画像/Mashing Up
社員一人ひとりこそが会社の資本であるとして、人に投資し、人の成長を経営に活かすべきだとする「人的資本経営」が注目されている。
その実像を探るため、2023年3月8日に行われた「MASHING UP SUMMIT2023」では、「持続的な企業価値を生み出す『人的資本経営』とは」と題したトークセッションを開催。
人的資本経営に取り組むポーラ代表取締役社長の及川美紀さん、味の素人事部人事グループシニアマネージャーの小池愛美さんが登壇し、サステナビリティ経営・ESG投資アドバイザリーを行うニューラルCEOで信州大学特任教授の夫馬賢治さんをモデレーターに、企業の実例を紹介しながら幅広い意見が交わされた。
「人的資本経営」は待ったなしの最優先課題
ニューラルCEOの夫馬賢治さん。日本のダイバーシティ&インクルージョンと人的資本を「待ったなしの状況まで追い込まれている」と見る。
撮影/中山実華
ダイバーシティの重要性がようやく普及してきた今、なぜまた「人的資本」という言葉が出てきたのか。これについて夫馬さんは、「日本では、金融庁から出てきた言葉」だと解説する。
「日本ではESGといえば環境の話だよね、という誤解が広まっていたのです。しかし、人を中心にした経営は海外では当たり前のように浸透していて、危機感を感じた金融庁が『人的資本経営』という言葉を持ち出しました。
政府が強制的に言うしかないというところまで追い込まれているのが、日本のダイバーシティ&インクルージョンと人的資本なのです」(夫馬さん)
選ばれる企業であり続けるために
ポーラ代表取締役社長の及川美紀さん(写真左)と、味の素人事部人事グループシニアマネージャーの小池愛美さん(同右)。
撮影/中山実華
ポーラでは、人材を「バリュークリエイター」と定義しているという。
「人材は企業のバリューを創り出す存在であり、すべての企業活動は一人の人と所属する組織、関わるステークホルダーやサプライヤーとともにあると考えています。
ポーラ・オルビスグループでは『A Person-Centered Management(“個”中心経営)』が核となっており、社員一人ひとりが最大のポテンシャルを発揮するには、すべての人が認められ、尊厳を持って働けることが絶対条件であるはずです」(及川さん)
味の素でも、持続可能な企業を目指す上での経営戦略の最優先事項に「人材」を据えている。

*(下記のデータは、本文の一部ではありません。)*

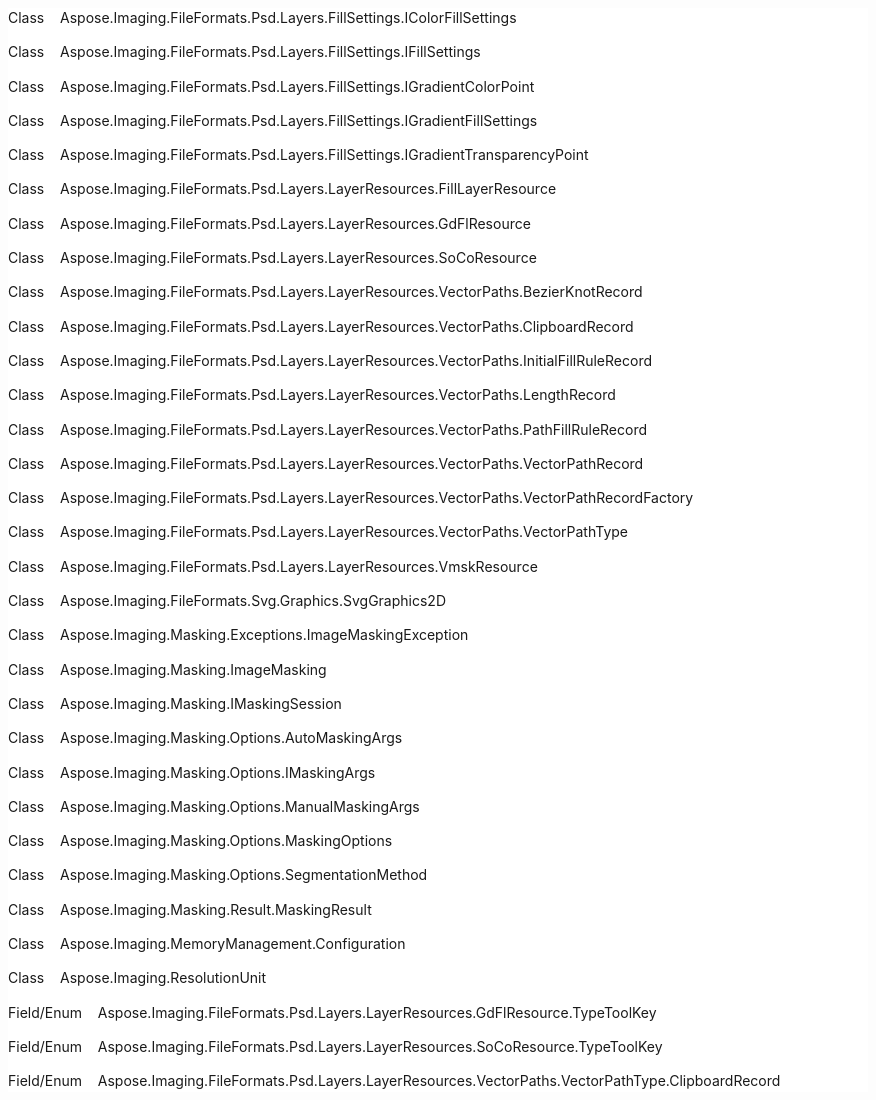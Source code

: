 Class    Aspose.Imaging.FileFormats.Psd.Layers.FillSettings.IColorFillSettings

Class    Aspose.Imaging.FileFormats.Psd.Layers.FillSettings.IFillSettings

Class    Aspose.Imaging.FileFormats.Psd.Layers.FillSettings.IGradientColorPoint

Class    Aspose.Imaging.FileFormats.Psd.Layers.FillSettings.IGradientFillSettings

Class    Aspose.Imaging.FileFormats.Psd.Layers.FillSettings.IGradientTransparencyPoint

Class    Aspose.Imaging.FileFormats.Psd.Layers.LayerResources.FillLayerResource

Class    Aspose.Imaging.FileFormats.Psd.Layers.LayerResources.GdFlResource

Class    Aspose.Imaging.FileFormats.Psd.Layers.LayerResources.SoCoResource

Class    Aspose.Imaging.FileFormats.Psd.Layers.LayerResources.VectorPaths.BezierKnotRecord

Class    Aspose.Imaging.FileFormats.Psd.Layers.LayerResources.VectorPaths.ClipboardRecord

Class    Aspose.Imaging.FileFormats.Psd.Layers.LayerResources.VectorPaths.InitialFillRuleRecord

Class    Aspose.Imaging.FileFormats.Psd.Layers.LayerResources.VectorPaths.LengthRecord

Class    Aspose.Imaging.FileFormats.Psd.Layers.LayerResources.VectorPaths.PathFillRuleRecord

Class    Aspose.Imaging.FileFormats.Psd.Layers.LayerResources.VectorPaths.VectorPathRecord

Class    Aspose.Imaging.FileFormats.Psd.Layers.LayerResources.VectorPaths.VectorPathRecordFactory

Class    Aspose.Imaging.FileFormats.Psd.Layers.LayerResources.VectorPaths.VectorPathType

Class    Aspose.Imaging.FileFormats.Psd.Layers.LayerResources.VmskResource

Class    Aspose.Imaging.FileFormats.Svg.Graphics.SvgGraphics2D

Class    Aspose.Imaging.Masking.Exceptions.ImageMaskingException

Class    Aspose.Imaging.Masking.ImageMasking

Class    Aspose.Imaging.Masking.IMaskingSession

Class    Aspose.Imaging.Masking.Options.AutoMaskingArgs

Class    Aspose.Imaging.Masking.Options.IMaskingArgs

Class    Aspose.Imaging.Masking.Options.ManualMaskingArgs

Class    Aspose.Imaging.Masking.Options.MaskingOptions

Class    Aspose.Imaging.Masking.Options.SegmentationMethod

Class    Aspose.Imaging.Masking.Result.MaskingResult

Class    Aspose.Imaging.MemoryManagement.Configuration

Class    Aspose.Imaging.ResolutionUnit

Field/Enum    Aspose.Imaging.FileFormats.Psd.Layers.LayerResources.GdFlResource.TypeToolKey

Field/Enum    Aspose.Imaging.FileFormats.Psd.Layers.LayerResources.SoCoResource.TypeToolKey

Field/Enum    Aspose.Imaging.FileFormats.Psd.Layers.LayerResources.VectorPaths.VectorPathType.ClipboardRecord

「魅力ある企業になるために、人材への投資は不可欠です。当社の場合は、多様で優秀な人材が集まり、良い企業活動が生み出される土壌を作るために、まずは働き方改革に着手し、就業時間を夕方の4時半までとし、その後2017年よりDE&Iを推進しています。
これによって若い方や既存社員に選ばれ続ける会社になり、その成果が自社だけでなく、社会にもインパクトを与え、貢献できることを目指しています」(小池さん)
データ開示を「目的」ではなく「きっかけ」にする
「多様な人材が活躍できる土壌を作るため、まずは働き方改革からスタートしました」と小池さん。
撮影/中山実華
「人的資本経営」という言葉の出現については、両社とも「また新しいキーワードが出てきたな」という感覚だったとのこと。だが及川さんは、「データを開示することになると、それがきっかけで気づきが得られる」と前向きだ。
「当社ではすでに女性の管理職比率は30%を達成しています。ただ、入社する男女比率は半々なのに、2割の女性が何かしらの理由で落ちていることが問題だと気づいたのです。つまり、スーパーウーマンは管理職になっているけれど、平均的な女性たちがリストアップされていない。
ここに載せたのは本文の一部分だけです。